Reflexes: When the Spinal Cord Acts Alone
Some responses are too urgent to wait for the brain. If you step on a sharp object, pain receptors in your foot send signals through sensory neurons into the spinal cord. There, the signal connects almost immediately to motor neurons that contract the muscles in your leg, pulling your foot away. This entire loop, called a reflex arc, happens before the pain signal even reaches your brain for conscious awareness. It removes your limb from danger faster than if the signal had to travel all the way up to the brain, be interpreted, and then trigger a voluntary decision to move.
The spinal cord adds another layer of coordination during a reflex. When it fires the motor neurons that contract one muscle group (to pull your foot up, for example), it simultaneously inhibits the opposing muscles through an inhibitory nerve cell. This prevents the two muscle groups from fighting each other, making the reflex smooth and effective.
Nutrients That Support Nerve Health
Because the myelin sheath is so critical for fast signal transmission, the nutrients that maintain it play a direct role in nervous system function.
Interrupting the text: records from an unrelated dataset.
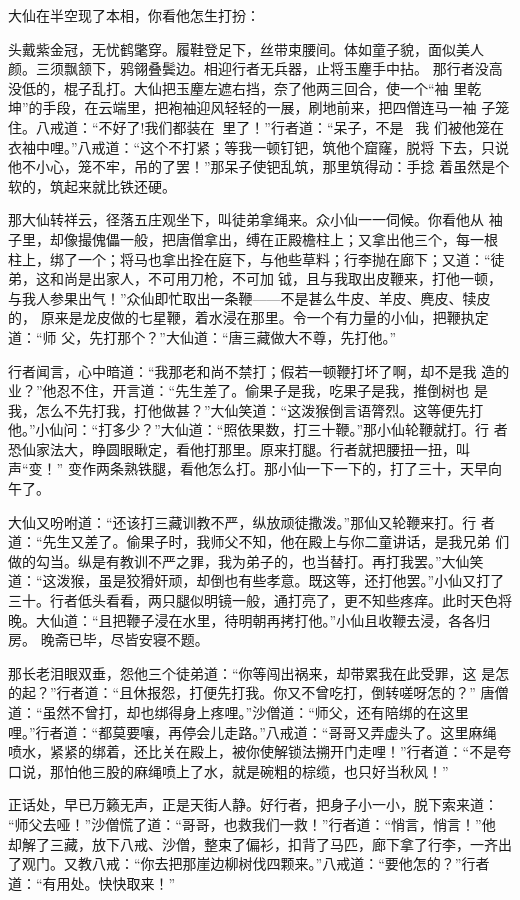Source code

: 大仙在半空现了本相，你看他怎生打扮：

头戴紫金冠，无忧鹤氅穿。履鞋登足下，丝带束腰间。体如童子貌，面似美人
颜。三须飘颔下，鸦翎叠鬓边。相迎行者无兵器，止将玉麈手中拈。
那行者没高没低的，棍子乱打。大仙把玉麈左遮右挡，奈了他两三回合，使一个“袖
里乾坤”的手段，在云端里，把袍袖迎风轻轻的一展，刷地前来，把四僧连马一袖
子笼住。八戒道：“不好了!我们都装在里了！”行者道：“呆子，不是，我
们被他笼在衣袖中哩。”八戒道：“这个不打紧；等我一顿钉钯，筑他个窟窿，脱将
下去，只说他不小心，笼不牢，吊的了罢！”那呆子使钯乱筑，那里筑得动：手捻
着虽然是个软的，筑起来就比铁还硬。

那大仙转祥云，径落五庄观坐下，叫徒弟拿绳来。众小仙一一伺候。你看他从
袖子里，却像撮傀儡一般，把唐僧拿出，缚在正殿檐柱上；又拿出他三个，每一根
柱上，绑了一个；将马也拿出拴在庭下，与他些草料；行李抛在廊下；又道：“徒
弟，这和尚是出家人，不可用刀枪，不可加钺，且与我取出皮鞭来，打他一顿，
与我人参果出气！”众仙即忙取出一条鞭——不是甚么牛皮、羊皮、麂皮、犊皮的，
原来是龙皮做的七星鞭，着水浸在那里。令一个有力量的小仙，把鞭执定道：“师
父，先打那个？”大仙道：“唐三藏做大不尊，先打他。”

行者闻言，心中暗道：“我那老和尚不禁打；假若一顿鞭打坏了啊，却不是我
造的业？”他忍不住，开言道：“先生差了。偷果子是我，吃果子是我，推倒树也
是我，怎么不先打我，打他做甚？”大仙笑道：“这泼猴倒言语膂烈。这等便先打
他。”小仙问：“打多少？”大仙道：“照依果数，打三十鞭。”那小仙轮鞭就打。行
者恐仙家法大，睁圆眼瞅定，看他打那里。原来打腿。行者就把腰扭一扭，叫声“变！”
变作两条熟铁腿，看他怎么打。那小仙一下一下的，打了三十，天早向午了。

大仙又吩咐道：“还该打三藏训教不严，纵放顽徒撒泼。”那仙又轮鞭来打。行
者道：“先生又差了。偷果子时，我师父不知，他在殿上与你二童讲话，是我兄弟
们做的勾当。纵是有教训不严之罪，我为弟子的，也当替打。再打我罢。”大仙笑
道：“这泼猴，虽是狡猾奸顽，却倒也有些孝意。既这等，还打他罢。”小仙又打了
三十。行者低头看看，两只腿似明镜一般，通打亮了，更不知些疼痒。此时天色将
晚。大仙道：“且把鞭子浸在水里，待明朝再拷打他。”小仙且收鞭去浸，各各归房。
晚斋已毕，尽皆安寝不题。

那长老泪眼双垂，怨他三个徒弟道：“你等闯出祸来，却带累我在此受罪，这
是怎的起？”行者道：“且休报怨，打便先打我。你又不曾吃打，倒转嗟呀怎的？”
唐僧道：“虽然不曾打，却也绑得身上疼哩。”沙僧道：“师父，还有陪绑的在这里
哩。”行者道：“都莫要嚷，再停会儿走路。”八戒道：“哥哥又弄虚头了。这里麻绳
喷水，紧紧的绑着，还比关在殿上，被你使解锁法搠开门走哩！”行者道：“不是夸
口说，那怕他三股的麻绳喷上了水，就是碗粗的棕缆，也只好当秋风！”

正话处，早已万籁无声，正是天街人静。好行者，把身子小一小，脱下索来道：
“师父去哑！”沙僧慌了道：“哥哥，也救我们一救！”行者道：“悄言，悄言！”他
却解了三藏，放下八戒、沙僧，整束了偏衫，扣背了马匹，廊下拿了行李，一齐出
了观门。又教八戒：“你去把那崖边柳树伐四颗来。”八戒道：“要他怎的？”行者
道：“有用处。快快取来！”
Vitamin B12 is one of the most important. A B12 deficiency can damage nerves, and your ability to absorb B12 from food declines naturally with age as stomach acid decreases. People with gut dysfunction are also at higher risk of deficiency.
Omega-3 fatty acids, the kind found in fish oil, help through their anti-inflammatory effects. Nerve damage typically involves inflammation, and research in animal models has shown that omega-3 supplementation improved nerve health even when the underlying condition (in this case, diabetes) wasn’t fully resolved. Acetyl-L-carnitine is another compound linked to nerve health because it helps maintain the myelin sheath, keeping signal speed at optimal levels.
A well-functioning nervous system depends on both its structural integrity and its chemical environment. The same network that lets you taste your morning coffee, feel sunlight on your skin, and pull your hand from a flame is also quietly regulating your heart, your lungs, and your digestion every second of the day. It’s the single system that ties everything else together.